Reproduce Gridnet's SOTA agent with Trueskill Evaluation #36

vwxyzjn · 2022-01-18T02:11:17Z

Now that we are trying to get the self-play agent working, it's important to set baselines that we want to achieve and excel. Our best past experiment is this (which I just now realized Chris had run with --num-bot-envs 48), which can achieve a Trueskill of 35.55 (source).

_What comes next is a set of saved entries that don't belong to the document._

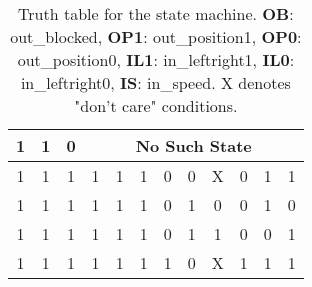 \begin{table}[H]
\begin{tabular}{|c|c|c|c|c|c|c|c|c|c|c|c|}
        1 & 1 & 0 & \multicolumn{9}{c|}{No Such State} \\ \hline
        1 & 1 & 1 & 1 & 1 & 1 & 0 & 0 & X & 0 & 1 & 1 \\ \hline
        1 & 1 & 1 & 1 & 1 & 1 & 0 & 1 & 0 & 0 & 1 & 0 \\ \hline
        1 & 1 & 1 & 1 & 1 & 1 & 0 & 1 & 1 & 0 & 0 & 1 \\ \hline
        1 & 1 & 1 & 1 & 1 & 1 & 1 & 0 & X & 1 & 1 & 1 \\ \hline
    \end{tabular}
    \caption{Truth table for the state machine. \textbf{OB}: out\_blocked, \textbf{OP1}: out\_position1, \textbf{OP0}: out\_position0, \textbf{IL1}: in\_leftright1, \textbf{IL0}: in\_leftright0, \textbf{IS}: in\_speed. X denotes "don't care" conditions.}
    \label{tab:truth_table}
\end{table}

\newpage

I am going to try reproduce with python ppo_gridnet.py --num-bot-envs 24 --num-selfplay-envs 0 --total-timesteps 100000000 --num-models 300, see if we can get the same level of performance, so

python ppo_gridnet.py \
    --num-bot-envs 24 --num-selfplay-envs 0 \
    --total-timesteps 100000000 --num-models 300 \
    --capture-video --prod-mode

After this, I am going to check if I can reproduce the same results with the new vecenv implementation in #34

The text was updated successfully, but these errors were encountered:

vwxyzjn · 2022-01-19T15:32:39Z

Unfortunately, I wasn't able to reproduce the best past results in https://wandb.ai/costa-huang/gym-microrts/runs/17moy8qp. Maybe I need to run with the default parameters in https://wandb.ai/vwxyzjn/gym-microrts-paper/runs/asrpz468 (--num-bot-envs 48)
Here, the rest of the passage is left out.